● Work order
Every entry must reappear in your answer exactly as written, though its pictures must not.

Data extracted from a collection
========================================================================

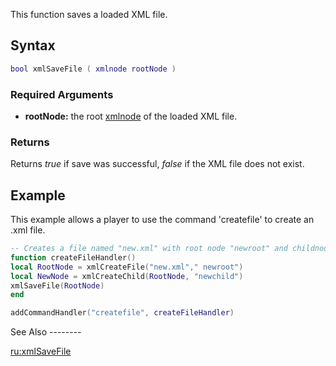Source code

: This function saves a loaded XML file.

Syntax
------

``` lua
bool xmlSaveFile ( xmlnode rootNode ) 
```

### Required Arguments

-   **rootNode:** the root [xmlnode](/docs/xmlnode.md "wikilink") of the loaded XML file.

### Returns

Returns *true* if save was successful, *false* if the XML file does not exist.

Example
-------

<section name="Client" class="client" show="true">
This example allows a player to use the command 'createfile' to create an .xml file.

``` lua
-- Creates a file named "new.xml" with root node "newroot" and childnode "newchild".
function createFileHandler()
local RootNode = xmlCreateFile("new.xml"," newroot")
local NewNode = xmlCreateChild(RootNode, "newchild")
xmlSaveFile(RootNode)
end

addCommandHandler("createfile", createFileHandler)
```

</section>
See Also
--------

[ru:xmlSaveFile](/docs/ru:xmlsavefile.md "wikilink")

========================================================================

● Written response
Source code

: This function saves a loaded XML file.

Syntax
------

``` lua
bool xmlSaveFile ( xmlnode rootNode ) 
```

### Required Arguments

-   **rootNode:** the root [xmlnode](/docs/xmlnode.md "wikilink") of the loaded XML file.

### Returns

Returns *true* if save was successful, *false* if the XML file does not exist.

Example
-------

<section name="Client" class="client" show="true">
This example allows a player to use the command 'createfile' to create an .xml file.

``` lua
-- Creates a file named "new.xml" with root node "newroot" and childnode "newchild".
function createFileHandler()
local RootNode = xmlCreateFile("new.xml"," newroot")
local NewNode = xmlCreateChild(RootNode, "newchild")
xmlSaveFile(RootNode)
end

addCommandHandler("createfile", createFileHandler)
```

</section>
See Also
--------

[ru:xmlSaveFile](/docs/ru:xmlsavefile.md "wikilink")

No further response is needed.